Saved data entries:
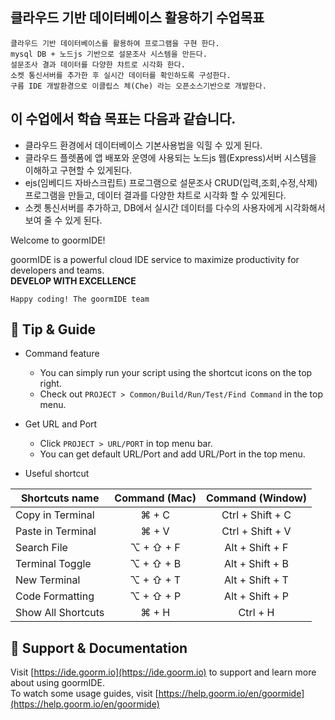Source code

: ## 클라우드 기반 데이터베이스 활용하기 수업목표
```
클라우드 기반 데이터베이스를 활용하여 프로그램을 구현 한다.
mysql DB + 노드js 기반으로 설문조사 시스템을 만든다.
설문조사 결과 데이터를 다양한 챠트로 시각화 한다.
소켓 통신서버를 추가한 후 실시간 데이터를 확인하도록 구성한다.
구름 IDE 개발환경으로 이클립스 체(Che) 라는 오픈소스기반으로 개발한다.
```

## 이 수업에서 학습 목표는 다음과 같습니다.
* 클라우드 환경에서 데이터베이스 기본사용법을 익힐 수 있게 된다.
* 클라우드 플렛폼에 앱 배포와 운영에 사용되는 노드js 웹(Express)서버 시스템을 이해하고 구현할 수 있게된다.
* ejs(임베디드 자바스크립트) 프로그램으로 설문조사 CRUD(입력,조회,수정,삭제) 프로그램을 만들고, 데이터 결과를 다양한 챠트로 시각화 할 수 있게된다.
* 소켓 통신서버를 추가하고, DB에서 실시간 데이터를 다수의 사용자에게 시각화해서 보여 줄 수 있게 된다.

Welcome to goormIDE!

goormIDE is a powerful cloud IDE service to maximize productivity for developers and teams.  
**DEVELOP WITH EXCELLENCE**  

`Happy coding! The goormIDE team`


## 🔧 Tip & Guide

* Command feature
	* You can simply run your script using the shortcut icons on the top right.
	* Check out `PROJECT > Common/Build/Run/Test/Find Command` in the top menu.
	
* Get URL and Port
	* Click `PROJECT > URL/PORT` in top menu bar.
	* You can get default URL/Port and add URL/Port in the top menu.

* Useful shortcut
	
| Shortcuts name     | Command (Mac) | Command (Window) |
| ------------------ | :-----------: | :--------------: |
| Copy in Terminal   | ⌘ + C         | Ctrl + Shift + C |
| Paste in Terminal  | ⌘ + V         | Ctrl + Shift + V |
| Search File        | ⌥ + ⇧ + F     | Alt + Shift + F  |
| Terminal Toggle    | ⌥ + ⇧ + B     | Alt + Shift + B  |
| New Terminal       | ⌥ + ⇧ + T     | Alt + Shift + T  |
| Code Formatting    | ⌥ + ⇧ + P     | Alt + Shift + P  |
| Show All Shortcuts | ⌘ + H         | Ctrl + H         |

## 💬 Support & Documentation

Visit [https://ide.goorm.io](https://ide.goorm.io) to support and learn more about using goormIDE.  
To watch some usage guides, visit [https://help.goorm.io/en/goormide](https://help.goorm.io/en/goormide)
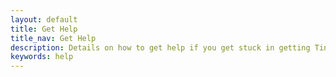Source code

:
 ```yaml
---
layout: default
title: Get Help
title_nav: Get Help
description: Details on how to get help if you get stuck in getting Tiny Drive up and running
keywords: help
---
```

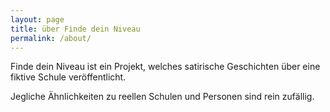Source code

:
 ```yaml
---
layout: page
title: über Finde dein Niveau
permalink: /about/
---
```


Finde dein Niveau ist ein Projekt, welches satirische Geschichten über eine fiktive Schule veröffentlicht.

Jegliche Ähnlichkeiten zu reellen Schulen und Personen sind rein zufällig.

WHAT TO WORK ON:
Your answer must be the records above, word for word, with every picture left out.

EXPECTED ANSWER:
Source code

: ## 클라우드 기반 데이터베이스 활용하기 수업목표
```
클라우드 기반 데이터베이스를 활용하여 프로그램을 구현 한다.
mysql DB + 노드js 기반으로 설문조사 시스템을 만든다.
설문조사 결과 데이터를 다양한 챠트로 시각화 한다.
소켓 통신서버를 추가한 후 실시간 데이터를 확인하도록 구성한다.
구름 IDE 개발환경으로 이클립스 체(Che) 라는 오픈소스기반으로 개발한다.
```

## 이 수업에서 학습 목표는 다음과 같습니다.
* 클라우드 환경에서 데이터베이스 기본사용법을 익힐 수 있게 된다.
* 클라우드 플렛폼에 앱 배포와 운영에 사용되는 노드js 웹(Express)서버 시스템을 이해하고 구현할 수 있게된다.
* ejs(임베디드 자바스크립트) 프로그램으로 설문조사 CRUD(입력,조회,수정,삭제) 프로그램을 만들고, 데이터 결과를 다양한 챠트로 시각화 할 수 있게된다.
* 소켓 통신서버를 추가하고, DB에서 실시간 데이터를 다수의 사용자에게 시각화해서 보여 줄 수 있게 된다.

Welcome to goormIDE!

goormIDE is a powerful cloud IDE service to maximize productivity for developers and teams.  
**DEVELOP WITH EXCELLENCE**  

`Happy coding! The goormIDE team`


## 🔧 Tip & Guide

* Command feature
	* You can simply run your script using the shortcut icons on the top right.
	* Check out `PROJECT > Common/Build/Run/Test/Find Command` in the top menu.
	
* Get URL and Port
	* Click `PROJECT > URL/PORT` in top menu bar.
	* You can get default URL/Port and add URL/Port in the top menu.

* Useful shortcut
	
| Shortcuts name     | Command (Mac) | Command (Window) |
| ------------------ | :-----------: | :--------------: |
| Copy in Terminal   | ⌘ + C         | Ctrl + Shift + C |
| Paste in Terminal  | ⌘ + V         | Ctrl + Shift + V |
| Search File        | ⌥ + ⇧ + F     | Alt + Shift + F  |
| Terminal Toggle    | ⌥ + ⇧ + B     | Alt + Shift + B  |
| New Terminal       | ⌥ + ⇧ + T     | Alt + Shift + T  |
| Code Formatting    | ⌥ + ⇧ + P     | Alt + Shift + P  |
| Show All Shortcuts | ⌘ + H         | Ctrl + H         |

## 💬 Support & Documentation

Visit [https://ide.goorm.io](https://ide.goorm.io) to support and learn more about using goormIDE.  
To watch some usage guides, visit [https://help.goorm.io/en/goormide](https://help.goorm.io/en/goormide)
Source code

:
 ```yaml
---
layout: default
title: Get Help
title_nav: Get Help
description: Details on how to get help if you get stuck in getting Tiny Drive up and running
keywords: help
---
```

Source code

:
 ```yaml
---
layout: page
title: über Finde dein Niveau
permalink: /about/
---
```


Finde dein Niveau ist ein Projekt, welches satirische Geschichten über eine fiktive Schule veröffentlicht.

Jegliche Ähnlichkeiten zu reellen Schulen und Personen sind rein zufällig.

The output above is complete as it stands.